Стихи не были опубликованы. Денежные затруднения ввиду отправки жены с сыном за границу в Германию засадили его за круглосуточную работу над «Лейтенантом Шмидтом».
Пересылая письмо Рильке, Цветаева ничего не написала о своей переписке с Рильке и полученных ею по просьбе Пастернака книгах. Эта внезапно возникшая в отношениях с Цветаевой нота умолчания мучила Пастернака. Это чувствуется в его письмах к ней до 10 июня, когда он вдруг получил переписанные ею два первых письма Рильке к ней.
Пастернак – Цветаевой
19/V-26
До этого были три неотправленных. Это болезнь. Это надо подавлять. Вчера пришла твоя передача его слов: твое отсутствие, осязательное молчание твоей руки. Я не знал, что такую похоронную музыку может поднять, отмалчиваясь, любимый почерк. Я в жизни не запомню тоски, подобной вчерашней. Все я увидел в черном свете. Болен Асеев ангиной, четвертый день 40 градусов. Я боюсь, боюсь произнесть чего боюсь. И все в таком роде. Так я не могу, не хочу и не буду тебе писать. Я страшно дорожу временем, ставшим твоим живым раствором, только разжигающим жажду. Я дорожу годом, жизнью, и боюсь нервничать, боюсь играть этим нечеловеческим добром.

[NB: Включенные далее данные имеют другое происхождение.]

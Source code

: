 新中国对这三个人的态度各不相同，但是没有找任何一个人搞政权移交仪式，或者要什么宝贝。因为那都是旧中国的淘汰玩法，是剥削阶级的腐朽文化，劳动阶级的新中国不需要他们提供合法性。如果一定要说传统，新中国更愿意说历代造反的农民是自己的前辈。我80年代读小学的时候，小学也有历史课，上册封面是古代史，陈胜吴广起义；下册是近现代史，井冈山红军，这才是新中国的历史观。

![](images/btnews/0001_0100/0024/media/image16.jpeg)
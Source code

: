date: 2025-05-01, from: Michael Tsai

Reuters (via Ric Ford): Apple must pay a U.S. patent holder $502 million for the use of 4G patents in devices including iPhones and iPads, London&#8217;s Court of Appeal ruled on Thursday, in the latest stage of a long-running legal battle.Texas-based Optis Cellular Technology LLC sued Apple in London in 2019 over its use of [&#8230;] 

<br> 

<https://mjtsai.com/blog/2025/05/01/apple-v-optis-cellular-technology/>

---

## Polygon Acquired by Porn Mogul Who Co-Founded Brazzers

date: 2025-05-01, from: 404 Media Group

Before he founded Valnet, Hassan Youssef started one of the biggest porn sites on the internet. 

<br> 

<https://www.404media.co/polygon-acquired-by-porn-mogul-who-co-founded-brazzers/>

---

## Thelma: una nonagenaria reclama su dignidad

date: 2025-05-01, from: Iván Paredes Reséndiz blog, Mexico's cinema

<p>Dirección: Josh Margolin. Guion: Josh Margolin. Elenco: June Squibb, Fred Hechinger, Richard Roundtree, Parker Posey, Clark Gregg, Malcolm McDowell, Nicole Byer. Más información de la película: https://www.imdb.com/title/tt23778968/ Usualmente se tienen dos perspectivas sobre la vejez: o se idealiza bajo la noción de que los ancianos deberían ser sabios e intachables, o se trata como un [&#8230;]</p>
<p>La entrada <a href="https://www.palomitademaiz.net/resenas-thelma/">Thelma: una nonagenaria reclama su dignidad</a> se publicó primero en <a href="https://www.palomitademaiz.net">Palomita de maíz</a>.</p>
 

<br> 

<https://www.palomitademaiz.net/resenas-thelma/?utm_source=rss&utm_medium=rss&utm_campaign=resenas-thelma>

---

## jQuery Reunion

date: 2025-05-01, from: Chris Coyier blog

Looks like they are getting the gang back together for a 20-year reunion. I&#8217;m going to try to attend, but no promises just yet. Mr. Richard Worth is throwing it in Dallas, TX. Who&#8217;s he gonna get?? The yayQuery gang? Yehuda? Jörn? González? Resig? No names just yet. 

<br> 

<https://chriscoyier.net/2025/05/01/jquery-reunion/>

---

По той же причине не отзываюсь на письмо о Парнок. Ей мне сделать нечего, потому
Соображенья житейские заставляют меня признать все уже написанное о Шмидте «1-ою частью» целого, уверовать в написанье второй и сдать написанное в журнал. Я над вещью работы не брошу. Она будет. Но мне хотелось посвященье тебе написать по окончании всего и хорошо написать. Помещать же его надо в начале. Вчера, перед сдачей, написал как мог.
ПОСВЯЩЕНЬЕ
Мельканье рук и ног и вслед ему
«Ату его сквозь тьму времен! Резвей
Реви рога! Ату! А то возьму
И брошу гон и ринусь в сон ветвей».
Но рог крушит сырую красоту
Естественных, как листья леса, лет.
Царит покой, и что ни пень – Сатурн:
Вращающийся возраст, круглый след.
Ему б уплыть стихом во тьму времен:
Такие клады в дуплах и во рту.
А тут носи из лога в лог, ату,
Естественный, как листья леса, стон.
Век, отчего травить охоты нет?.
Ответь листвою, пнями, сном ветвей
И ветром и травою мне и ей.
Тут – понятье (беглый дух): героя, обреченности истории, прохожденья через природу, – моей посвященности тебе. Главное же, как увидишь, это акростих с твоим именем, с чего и начал: слева столбец твоих букв, справа белый лист бумаги и беглый очерк чувства. Писал в странном состоянии, доля которого впрочем была и в значительно худшем, т. е. просто плохом, для газеты стихе об Англии. Так как оно кончается тем же колечкоподобным, узким и втягивающим словом, что и посвященье, то вот:
Событье на Темзе, столбом отрубей
Из гомозни претензий по вытяжной трубе!
О будущность! О бьющийся об устье вьюшки дух!
Волнуйся сам, но не волнуй, будь сух!
Ревущая отдушина! О тяга из тяг!
Ты комкаешь кусок газетного листа,
Вбираешь и выносишь и выплескиваешь вон
На улицу на произвол времен.
Сегодня воскресенье и отдыхает штамп
И не с кого списать мне дифирамб.
Кольцов помог бы втиснуть тебя в тиски анкет.
Но в праздник нет торговли в Огоньке.
И вот, прибой бушующий, не по моей вине
Сегодня мы с тобой наедине.
Асфальтов блеск и дробь подков и гонка облаков.
В потоке дышл и лошадей поток и бег веков.
Все мчит дыша, как кашалот, и где-то блещет цель,
И дни ложатся днями на панель.
По палке вверх взбегает плеск нетерпеливых рук.
Конаясь, дни пластают век, кому начать в игру.
Лицо времен, вот образ твой, ты не живой ручей,
Но столб вручную взмывших обручей.
–
Событье на Темзе, ты вензель в коре
Влюбленных гор, ты – ледником прорытое тире,
Ты зиждешь столб, история, и в передвижке дней
Я свижусь с днем, в который свижусь с ней.